> What you are asked to do: Word for word, restate the lines of the data from the first through the one containing "a) Find a subset", and nothing else.

Records from a collection
○ ○ ○ ○
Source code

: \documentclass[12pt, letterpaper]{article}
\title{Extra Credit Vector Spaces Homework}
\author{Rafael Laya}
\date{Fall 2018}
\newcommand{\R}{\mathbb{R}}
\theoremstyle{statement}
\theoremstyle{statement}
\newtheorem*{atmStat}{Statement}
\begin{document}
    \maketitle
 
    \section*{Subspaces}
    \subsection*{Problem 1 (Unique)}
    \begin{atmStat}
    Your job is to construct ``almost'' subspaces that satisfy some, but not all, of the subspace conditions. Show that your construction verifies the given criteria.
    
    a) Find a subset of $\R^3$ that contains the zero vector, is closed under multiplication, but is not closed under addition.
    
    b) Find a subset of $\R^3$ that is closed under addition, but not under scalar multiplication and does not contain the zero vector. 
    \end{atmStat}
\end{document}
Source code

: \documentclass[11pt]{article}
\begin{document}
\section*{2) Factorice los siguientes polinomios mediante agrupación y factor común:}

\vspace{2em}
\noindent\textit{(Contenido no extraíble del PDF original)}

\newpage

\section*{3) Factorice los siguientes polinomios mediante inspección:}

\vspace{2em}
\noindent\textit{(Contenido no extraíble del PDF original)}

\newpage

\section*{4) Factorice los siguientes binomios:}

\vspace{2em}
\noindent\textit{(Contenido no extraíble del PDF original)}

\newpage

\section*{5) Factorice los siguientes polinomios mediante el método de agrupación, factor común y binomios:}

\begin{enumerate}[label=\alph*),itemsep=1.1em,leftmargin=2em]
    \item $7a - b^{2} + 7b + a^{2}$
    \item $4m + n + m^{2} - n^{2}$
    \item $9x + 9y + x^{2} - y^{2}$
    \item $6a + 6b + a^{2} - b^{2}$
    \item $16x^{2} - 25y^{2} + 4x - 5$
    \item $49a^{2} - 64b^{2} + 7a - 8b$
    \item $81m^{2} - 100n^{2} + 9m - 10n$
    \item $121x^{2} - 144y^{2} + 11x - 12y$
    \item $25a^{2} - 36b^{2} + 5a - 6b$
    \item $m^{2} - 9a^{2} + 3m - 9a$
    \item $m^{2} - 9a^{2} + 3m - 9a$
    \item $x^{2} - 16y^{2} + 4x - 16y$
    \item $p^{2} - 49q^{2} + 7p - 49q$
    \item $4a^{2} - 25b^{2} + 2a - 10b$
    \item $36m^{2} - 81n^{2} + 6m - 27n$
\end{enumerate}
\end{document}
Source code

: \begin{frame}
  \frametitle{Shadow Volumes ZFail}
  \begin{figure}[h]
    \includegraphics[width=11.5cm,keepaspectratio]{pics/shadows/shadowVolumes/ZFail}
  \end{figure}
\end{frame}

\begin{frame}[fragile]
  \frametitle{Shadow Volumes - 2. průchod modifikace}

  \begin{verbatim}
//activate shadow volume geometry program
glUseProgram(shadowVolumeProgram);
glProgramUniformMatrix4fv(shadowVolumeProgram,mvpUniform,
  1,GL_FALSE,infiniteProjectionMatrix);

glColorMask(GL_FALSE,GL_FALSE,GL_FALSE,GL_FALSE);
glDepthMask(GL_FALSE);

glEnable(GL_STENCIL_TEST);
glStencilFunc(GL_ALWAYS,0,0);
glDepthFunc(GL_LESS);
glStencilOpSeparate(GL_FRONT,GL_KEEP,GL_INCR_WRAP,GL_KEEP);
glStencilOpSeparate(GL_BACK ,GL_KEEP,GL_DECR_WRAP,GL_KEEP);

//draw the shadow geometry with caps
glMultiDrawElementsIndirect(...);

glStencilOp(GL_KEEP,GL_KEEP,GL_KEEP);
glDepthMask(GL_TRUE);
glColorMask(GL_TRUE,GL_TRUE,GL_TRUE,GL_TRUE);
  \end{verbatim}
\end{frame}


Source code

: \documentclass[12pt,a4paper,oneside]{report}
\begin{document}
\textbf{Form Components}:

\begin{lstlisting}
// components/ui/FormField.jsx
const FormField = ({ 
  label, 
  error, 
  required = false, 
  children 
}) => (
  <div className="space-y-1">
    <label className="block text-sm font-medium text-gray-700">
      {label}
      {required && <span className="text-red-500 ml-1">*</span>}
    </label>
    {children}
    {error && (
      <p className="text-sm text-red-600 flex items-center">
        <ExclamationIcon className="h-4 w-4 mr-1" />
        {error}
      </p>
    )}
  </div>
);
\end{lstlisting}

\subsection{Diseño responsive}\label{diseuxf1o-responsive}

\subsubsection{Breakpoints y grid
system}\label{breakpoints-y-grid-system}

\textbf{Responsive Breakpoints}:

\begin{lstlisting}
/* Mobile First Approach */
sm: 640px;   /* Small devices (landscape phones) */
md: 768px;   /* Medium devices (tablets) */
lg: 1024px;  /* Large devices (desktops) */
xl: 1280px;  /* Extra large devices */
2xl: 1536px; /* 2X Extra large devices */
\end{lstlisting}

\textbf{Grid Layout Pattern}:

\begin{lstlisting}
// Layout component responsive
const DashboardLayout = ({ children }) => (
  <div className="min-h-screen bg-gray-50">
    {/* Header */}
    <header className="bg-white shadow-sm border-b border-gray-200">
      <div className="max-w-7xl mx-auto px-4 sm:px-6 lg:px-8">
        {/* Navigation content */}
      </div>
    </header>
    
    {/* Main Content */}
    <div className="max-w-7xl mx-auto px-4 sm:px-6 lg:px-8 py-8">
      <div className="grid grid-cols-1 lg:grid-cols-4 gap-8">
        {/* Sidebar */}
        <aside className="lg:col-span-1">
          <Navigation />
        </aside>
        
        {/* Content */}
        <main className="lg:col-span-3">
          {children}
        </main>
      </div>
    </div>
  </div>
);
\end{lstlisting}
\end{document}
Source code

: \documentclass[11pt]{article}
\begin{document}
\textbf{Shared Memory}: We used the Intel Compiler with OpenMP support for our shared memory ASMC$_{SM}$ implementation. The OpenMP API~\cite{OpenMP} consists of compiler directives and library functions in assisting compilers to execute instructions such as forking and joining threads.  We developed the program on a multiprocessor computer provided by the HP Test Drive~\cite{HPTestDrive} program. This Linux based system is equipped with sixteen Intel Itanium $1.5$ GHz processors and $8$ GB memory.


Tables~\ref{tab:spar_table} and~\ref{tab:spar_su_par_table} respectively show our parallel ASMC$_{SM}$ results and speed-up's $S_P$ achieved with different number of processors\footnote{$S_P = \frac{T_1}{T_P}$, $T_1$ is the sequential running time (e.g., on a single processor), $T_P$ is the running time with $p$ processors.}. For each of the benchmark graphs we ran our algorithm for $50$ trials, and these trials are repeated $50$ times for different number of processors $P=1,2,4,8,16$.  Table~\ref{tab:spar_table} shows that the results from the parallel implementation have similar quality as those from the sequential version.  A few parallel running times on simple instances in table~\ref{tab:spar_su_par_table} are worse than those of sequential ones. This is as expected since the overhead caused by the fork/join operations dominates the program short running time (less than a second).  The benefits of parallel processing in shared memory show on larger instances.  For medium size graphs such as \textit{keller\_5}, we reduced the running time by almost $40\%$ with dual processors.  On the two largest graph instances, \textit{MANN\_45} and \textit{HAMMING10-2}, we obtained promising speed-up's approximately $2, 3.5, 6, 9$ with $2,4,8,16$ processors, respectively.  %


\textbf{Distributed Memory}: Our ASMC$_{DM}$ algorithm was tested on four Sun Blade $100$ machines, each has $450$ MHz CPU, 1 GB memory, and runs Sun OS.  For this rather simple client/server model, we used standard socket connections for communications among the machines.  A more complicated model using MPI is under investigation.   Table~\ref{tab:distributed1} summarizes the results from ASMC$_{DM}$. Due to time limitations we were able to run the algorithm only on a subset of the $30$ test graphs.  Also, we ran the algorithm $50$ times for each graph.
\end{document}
○ ○ ○ ○
> Output:
Source code

: \documentclass[12pt, letterpaper]{article}
\title{Extra Credit Vector Spaces Homework}
\author{Rafael Laya}
\date{Fall 2018}
\newcommand{\R}{\mathbb{R}}
\theoremstyle{statement}
\theoremstyle{statement}
\newtheorem*{atmStat}{Statement}
\begin{document}
    \maketitle
 
    \section*{Subspaces}
    \subsection*{Problem 1 (Unique)}
    \begin{atmStat}
    Your job is to construct ``almost'' subspaces that satisfy some, but not all, of the subspace conditions. Show that your construction verifies the given criteria.
    
    a) Find a subset of $\R^3$ that contains the zero vector, is closed under multiplication, but is not closed under addition.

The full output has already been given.